What signal does the learner actually get
Before naming paradigms, ask the only question that matters: what signal does the learner receive, and where does it come from? Everything else (algorithms, losses, architectures) is downstream of the answer.
In supervised learning the signal is a label y attached to each input x by something outside the data — a human annotator, a sensor, a future event. The task is function approximation: find f with f(x) ≈ y on points you have not seen.
In unsupervised learning there is no y at all. The only thing available is the geometry and density of the inputs themselves: which points sit near which, which directions carry variance, which regions are crowded. The task is to expose that structure — as clusters, as a low-dimensional map, as a density estimate.
The naive plan is to label everything and stay supervised forever. It breaks on cost: labels require human time, and human time does not scale with data. The internet contains trillions of tokens of text and billions of images, almost none of them annotated for your task. A radiologist labelling scans costs hundreds of dollars per hour; the scans themselves are nearly free.
The opposite naive plan — stay fully unsupervised — breaks on ambiguity. Without a target, "structure" is underdetermined: the same customer data clusters one way by spending and another way by geography, and no loss function arbitrates. Unsupervised results need a downstream purpose to be judged against.

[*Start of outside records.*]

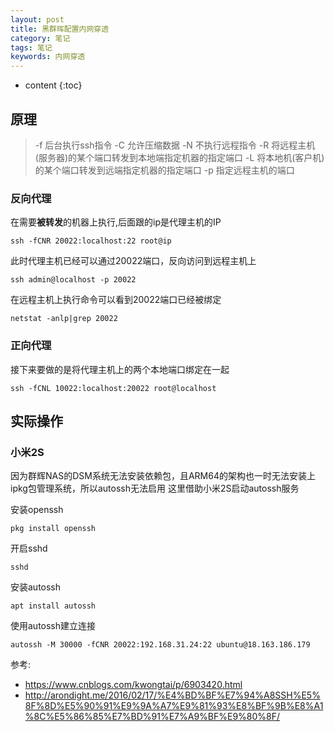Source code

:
 ```yaml
---
layout: post
title: 黑群晖配置内网穿透
category: 笔记
tags: 笔记
keywords: 内网穿透
---
```

* content
{:toc}




## 原理


>-f 后台执行ssh指令
-C 允许压缩数据
-N 不执行远程指令
-R 将远程主机(服务器)的某个端口转发到本地端指定机器的指定端口
-L 将本地机(客户机)的某个端口转发到远端指定机器的指定端口
-p 指定远程主机的端口


### 反向代理

在需要**被转发**的机器上执行,后面跟的ip是代理主机的IP

```
ssh -fCNR 20022:localhost:22 root@ip
```

此时代理主机已经可以通过20022端口，反向访问到远程主机上
```
ssh admin@localhost -p 20022
```


在远程主机上执行命令可以看到20022端口已经被绑定
```
netstat -anlp|grep 20022
```
### 正向代理


接下来要做的是将代理主机上的两个本地端口绑定在一起
```
ssh -fCNL 10022:localhost:20022 root@localhost
```


## 实际操作


### 小米2S

因为群辉NAS的DSM系统无法安装依赖包，且ARM64的架构也一时无法安装上ipkg包管理系统，所以autossh无法启用
这里借助小米2S启动autossh服务

安装openssh
```
pkg install openssh
```

开启sshd
```
sshd
```


安装autossh
```
apt install autossh
```
使用autossh建立连接

``` 
autossh -M 30000 -fCNR 20022:192.168.31.24:22 ubuntu@18.163.186.179
```


参考:
- <https://www.cnblogs.com/kwongtai/p/6903420.html>
- <http://arondight.me/2016/02/17/%E4%BD%BF%E7%94%A8SSH%E5%8F%8D%E5%90%91%E9%9A%A7%E9%81%93%E8%BF%9B%E8%A1%8C%E5%86%85%E7%BD%91%E7%A9%BF%E9%80%8F/>


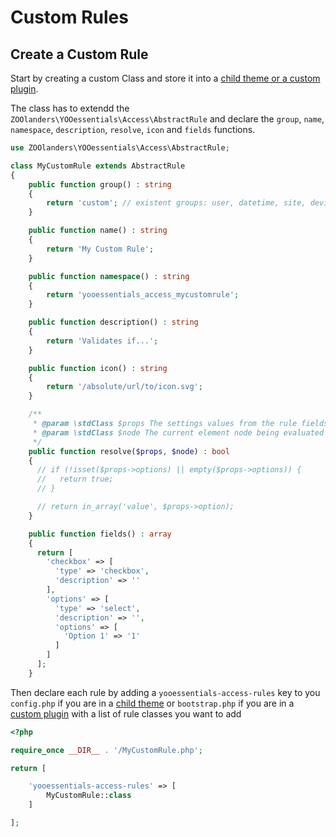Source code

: # Custom Rules

## Create a Custom Rule

Start by creating a custom Class and store it into a [child theme or a custom plugin](https://yootheme.com/support/yootheme-pro/joomla/developers-child-themes#extend-functionality).

The class has to extendd the `ZOOlanders\YOOessentials\Access\AbstractRule` and declare the `group`, `name`, `namespace`, `description`, `resolve`, `icon` and `fields` functions.

```php
use ZOOlanders\YOOessentials\Access\AbstractRule;

class MyCustomRule extends AbstractRule
{
    public function group() : string
    {
        return 'custom'; // existent groups: user, datetime, site, device
    }

    public function name() : string
    {
        return 'My Custom Rule';
    }

    public function namespace() : string
    {
        return 'yooessentials_access_mycustomrule';
    }

    public function description() : string
    {
        return 'Validates if...';
    }

    public function icon() : string
    {
        return '/absolute/url/to/icon.svg';
    }

    /**
     * @param \stdClass $props The settings values from the rule fields
     * @param \stdClass $node The current element node being evaluated
     */
    public function resolve($props, $node) : bool
    {
      // if (!isset($props->options) || empty($props->options)) {
      //   return true;
      // }

      // return in_array('value', $props->option);
    }

    public function fields() : array
    {
      return [
        'checkbox' => [
          'type' => 'checkbox',
          'description' => ''
        ],
        'options' => [
          'type' => 'select',
          'description' => '',
          'options' => [
            'Option 1' => '1'
          ]
        ]
      ];
    }
```

Then declare each rule by adding a `yooessentials-access-rules` key to you `config.php` if you are in a [child theme](https://yootheme.com/support/yootheme-pro/joomla/developers-child-themes#extend-functionality) or `bootstrap.php` if you are in a [custom plugin](https://yootheme.com/support/yootheme-pro/joomla/developers-modules) with a list of rule classes you want to add

```php
<?php

require_once __DIR__ . '/MyCustomRule.php';

return [

    'yooessentials-access-rules' => [
        MyCustomRule::class
    ]

];
```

So the field's real history is the search for ways to get supervised-style training signal without paying for labels. That search produced the spectrum below.
A spectrum, not a binary: the axis is where the training signal comes from and what it costs.
Self-supervised learning is the trick that built modern AI: manufacture the labels from the data itself. Hide the next word and predict it; mask a patch and reconstruct it; corrupt an input and denoise it (the same move as denoising autoencoders). The objective is supervised in form — there is a concrete target and a loss — but no human ever wrote a label. Every document on the internet becomes billions of free (x, y) pairs. This is exactly how LLMs are pretrained (see LLM vs RNN vs S4).
Semi-supervised learning uses a small labelled set plus a large unlabelled one, on the assumption that p(x) tells you something about p(y|x) — decision boundaries should pass through low-density regions, not through the middle of a cluster.
| Paradigm | Signal | Canonical algorithms | Output |
|---|---|---|---|
| Supervised | (x, y) pairs | linear/logistic regression, trees, SVMs, k-NN, neural nets | predictor f(x) |
| Unsupervised | x alone | k-means, GMM, DBSCAN, PCA, autoencoders | groups, manifolds, densities |
| Self-supervised | x predicting parts of x | next-token LMs, masked LMs, contrastive (SimCLR, CLIP) | representations to transfer |
| Semi-supervised | few (x, y) + many x | pseudo-labelling, consistency regularisation | predictor, label-efficient |
| Reinforcement | delayed scalar reward | Q-learning, policy gradient, PPO | policy π(a | s) |
The practical decision is almost always economic. If labels are cheap and plentiful, plain supervised learning wins; it is the most direct route from data to the quantity you care about. When labels are expensive, the modern playbook is:
Pure unsupervised methods keep a separate, permanent role: exploration (what segments exist in these users?), compression, and anomaly detection, where no label could exist because the interesting events have not happened yet.